When the ignition and fuel injection turn on and off, that's like throwing a switch. Whatever drag turning the engine off gives happens in one surge. There is no smooth transition. It's not a lot of drag, but what drag there is happens all at once.

There are several separate coils in the regenerative-braking-generator that are electronically engaged and disengaged. You can see this happen with the green "charge" lights on the dash. This is not a smooth transition, like brake pressure. These are I believe four separate stages that are switched in sequence. This gives you varying degrees of braking, but again, it is "digital", not "analog", and very low resolution at that. Each stage doesn't do a lot of braking, so the surges or jerks are subtle enough that most people don't notice them, but if you feel for them, you can definitely feel each one.

Then there's the anti-skid brakes. Slam on the brakes, or hit a patch of sand, gravel or ice and the brakes begin stuttering so that the wheels don't lock. It won't make you stop in shorter distance, but it will allow you to continue to steer while braking, whereas locked wheels will slide sideways as easily as forward.
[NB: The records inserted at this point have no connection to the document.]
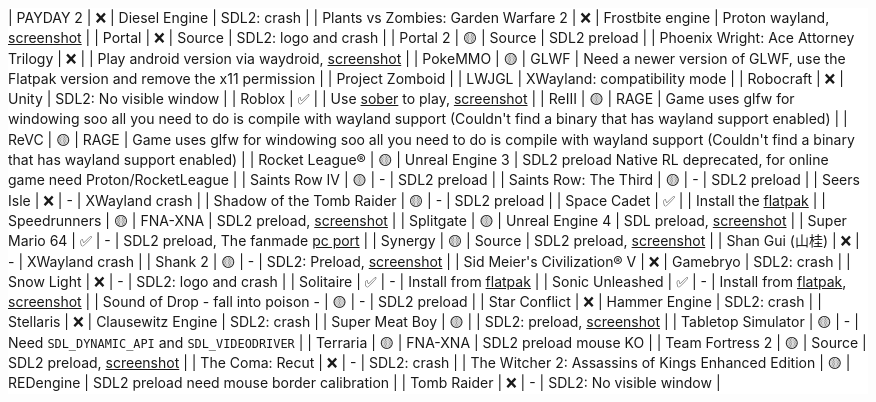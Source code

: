 | PAYDAY 2 | ❌ | Diesel Engine | SDL2: crash |
| Plants vs Zombies: Garden Warfare 2 | ❌ | Frostbite engine | Proton wayland, [screenshot](https://raw.githubusercontent.com/Twig6943/Wayland-Gaming/refs/heads/main/Games/Screenshots/garden_warfare_2.png) |
| Portal | ❌ | Source | SDL2: logo and crash |
| Portal 2 | 🟡 | Source | SDL2 preload |
| Phoenix Wright: Ace Attorney Trilogy | ❌ | | Play android version via waydroid, [screenshot](https://raw.githubusercontent.com/Twig6943/Wayland-Gaming/refs/heads/main/Games/Screenshots/AceAttorney.png) |
| PokeMMO | 🟡 | GLWF | Need a newer version of GLWF, use the Flatpak version and remove the x11 permission |
| Project Zomboid |  | LWJGL | XWayland: compatibility mode |
| Robocraft | ❌ | Unity | SDL2: No visible window |
| Roblox | ✅ |  | Use [sober](https://sober.vinegarhq.org/) to play, [screenshot](https://raw.githubusercontent.com/Twig6943/Wayland-Gaming/refs/heads/main/Games/Screenshots/Roblox.png) |
| ReIII | 🟡 | RAGE | Game uses glfw for windowing soo all you need to do is compile with wayland support (Couldn't find a binary that has wayland support enabled) |
| ReVC | 🟡 | RAGE | Game uses glfw for windowing soo all you need to do is compile with wayland support (Couldn't find a binary that has wayland support enabled) |
| Rocket League® | 🟡 | Unreal Engine 3 | SDL2 preload Native RL deprecated, for online game need Proton/RocketLeague |
| Saints Row IV | 🟡 | - | SDL2 preload |
| Saints Row: The Third | 🟡 | - | SDL2 preload |
| Seers Isle | ❌ | - | XWayland crash |
| Shadow of the Tomb Raider | 🟡 | - | SDL2 preload |
| Space Cadet | ✅ | | Install the [flatpak](https://flathub.org/apps/com.github.k4zmu2a.spacecadetpinball) |
| Speedrunners | 🟡 | FNA-XNA | SDL2 preload, [screenshot](https://raw.githubusercontent.com/Twig6943/Wayland-Gaming/refs/heads/main/Games/Screenshots/Speedrunners.png) |
| Splitgate | 🟡 | Unreal Engine 4 | SDL preload, [screenshot](https://raw.githubusercontent.com/Twig6943/Wayland-Gaming/refs/heads/main/Games/Screenshots/Splitgate.png) |
| Super Mario 64 | ✅ | - | SDL2 preload, The fanmade [pc port](https://github.com/sm64-port/sm64-port) |
| Synergy | 🟡 | Source | SDL2 preload, [screenshot](https://raw.githubusercontent.com/Twig6943/Wayland-Gaming/refs/heads/main/Games/Screenshots/Synergy.png) |
| Shan Gui (山桂) | ❌ | - | XWayland crash |
| Shank 2 | 🟡 | - | SDL2: Preload, [screenshot](https://raw.githubusercontent.com/Twig6943/Wayland-Gaming/refs/heads/main/Games/Screenshots/Shank2.png) |
| Sid Meier's Civilization® V | ❌ | Gamebryo | SDL2: crash |
| Snow Light | ❌ | - | SDL2: logo and crash |
| Solitaire | ✅ | - | Install from [flatpak](https://flathub.org/apps/org.kde.kpat) |
| Sonic Unleashed | ✅ | - | Install from [flatpak](https://github.com/hedge-dev/UnleashedRecomp), [screenshot](https://raw.githubusercontent.com/Twig6943/Wayland-Gaming/refs/heads/main/Games/Screenshots/sonic_unleashed.png) |
| Sound of Drop - fall into poison - | 🟡 | - | SDL2 preload |
| Star Conflict | ❌ | Hammer Engine | SDL2: crash |
| Stellaris | ❌ | Clausewitz Engine | SDL2: crash |
| Super Meat Boy | 🟡 |  | SDL2: preload, [screenshot](https://raw.githubusercontent.com/Twig6943/Wayland-Gaming/refs/heads/main/Games/Screenshots/SuperMeatBoy.png) |
| Tabletop Simulator | 🟡 | - | Need `SDL_DYNAMIC_API` and `SDL_VIDEODRIVER` |
| Terraria | 🟡 | FNA-XNA | SDL2 preload mouse KO |
| Team Fortress 2 | 🟡 | Source | SDL2 preload, [screenshot](https://raw.githubusercontent.com/Twig6943/Wayland-Gaming/refs/heads/main/Games/Screenshots/team_fortress_2.png) |
| The Coma: Recut | ❌ | - | SDL2: crash |
| The Witcher 2: Assassins of Kings Enhanced Edition | 🟡 | REDengine | SDL2 preload need mouse border calibration |
| Tomb Raider | ❌ | - | SDL2: No visible window |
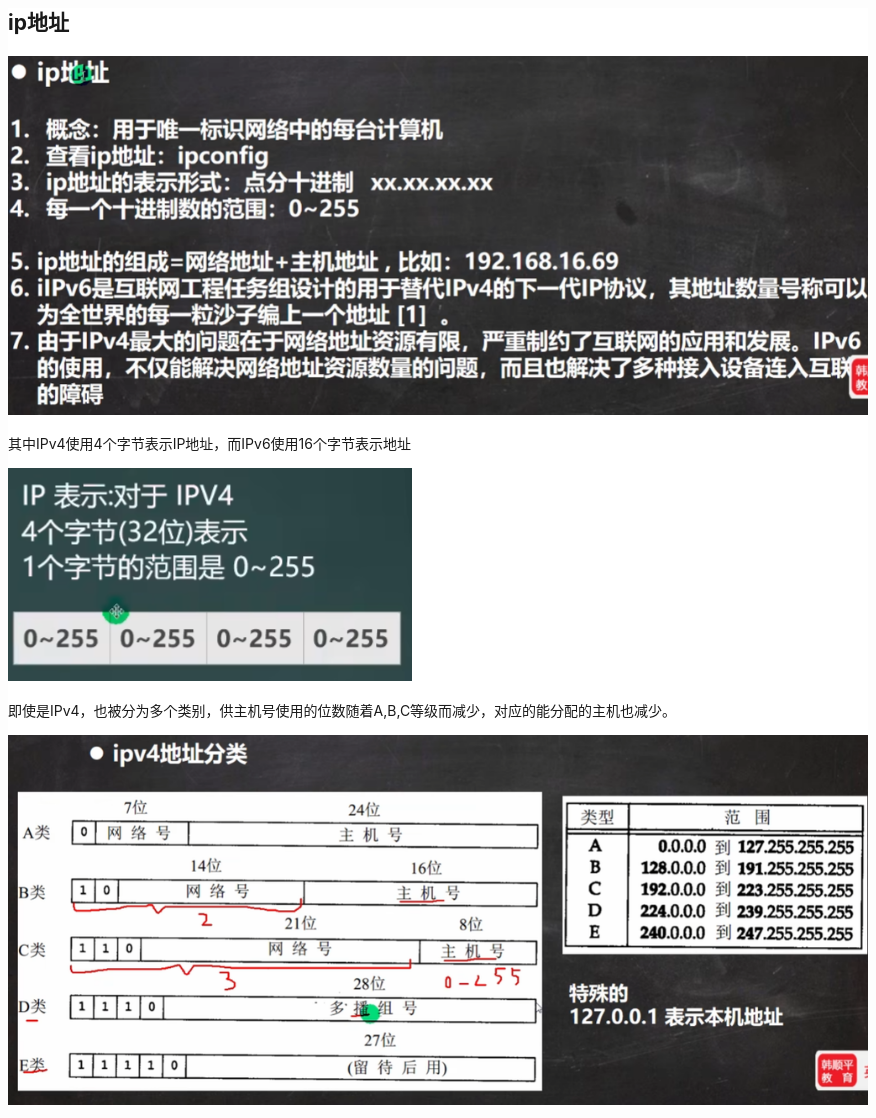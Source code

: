 ## ip地址

![image-20240329142237529](./笔记用图/image-20240329142237529.png)

其中IPv4使用4个字节表示IP地址，而IPv6使用16个字节表示地址

![image-20240329142920396](./笔记用图/image-20240329142920396.png)

即使是IPv4，也被分为多个类别，供主机号使用的位数随着A,B,C等级而减少，对应的能分配的主机也减少。

![image-20240329143304505](./笔记用图/image-20240329143304505.png)
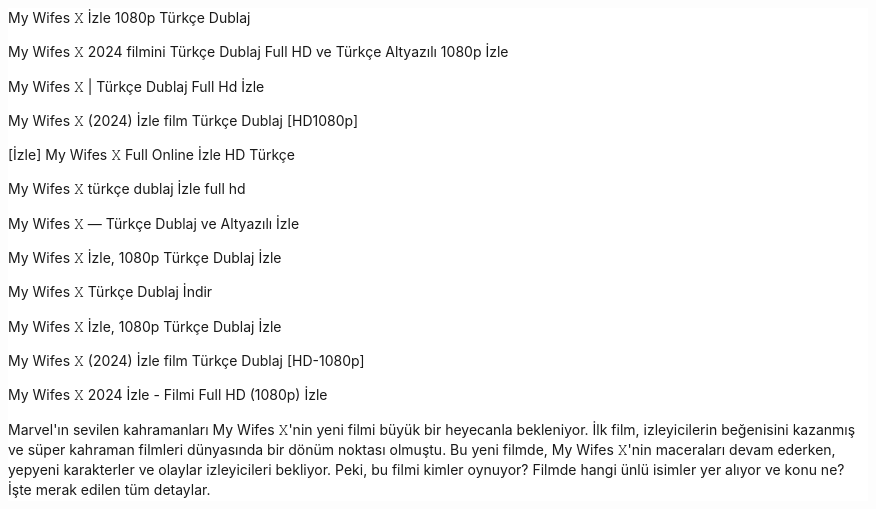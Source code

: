 My Wifes 𝚇 İzle 1080p Türkçe Dublaj

My Wifes 𝚇 2024 filmini Türkçe Dublaj Full HD ve Türkçe Altyazılı 1080p İzle

My Wifes 𝚇 | Türkçe Dublaj Full Hd İzle

My Wifes 𝚇 (2024) İzle film Türkçe Dublaj [HD1080p]

[İzle] My Wifes 𝚇 Full Online İzle HD Türkçe

My Wifes 𝚇 türkçe dublaj İzle full hd

My Wifes 𝚇 — Türkçe Dublaj ve Altyazılı İzle

My Wifes 𝚇 İzle, 1080p Türkçe Dublaj İzle

My Wifes 𝚇 Türkçe Dublaj İndi̇r

My Wifes 𝚇 İzle, 1080p Türkçe Dublaj İzle

My Wifes 𝚇 (2024) İzle film Türkçe Dublaj [HD-1080p]

My Wifes 𝚇 2024 İzle - Filmi Full HD (1080p) İzle

Marvel'ın sevilen kahramanları My Wifes 𝚇'nin yeni filmi büyük bir heyecanla bekleniyor. İlk film, izleyicilerin beğenisini kazanmış ve süper kahraman filmleri dünyasında bir dönüm noktası olmuştu. Bu yeni filmde, My Wifes 𝚇'nin maceraları devam ederken, yepyeni karakterler ve olaylar izleyicileri bekliyor. Peki, bu filmi kimler oynuyor? Filmde hangi ünlü isimler yer alıyor ve konu ne? İşte merak edilen tüm detaylar.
Anyway, this stuttering is also jerky.

Similarly, the increasing stages of boost (yellow bars on the dashboard) are also switched in, so there's a subtle jerk as each is engaged. It's a jerky car in this subtle kind of way. It would cost a lot more to give the electronics the same kind of smoothness that straight hydrolic brakes offers, and likely, there would be a loss of efficiency as well. True sine-wave inverters, for example, cost more and consume more power than modified (jerky) sine-wave inverters.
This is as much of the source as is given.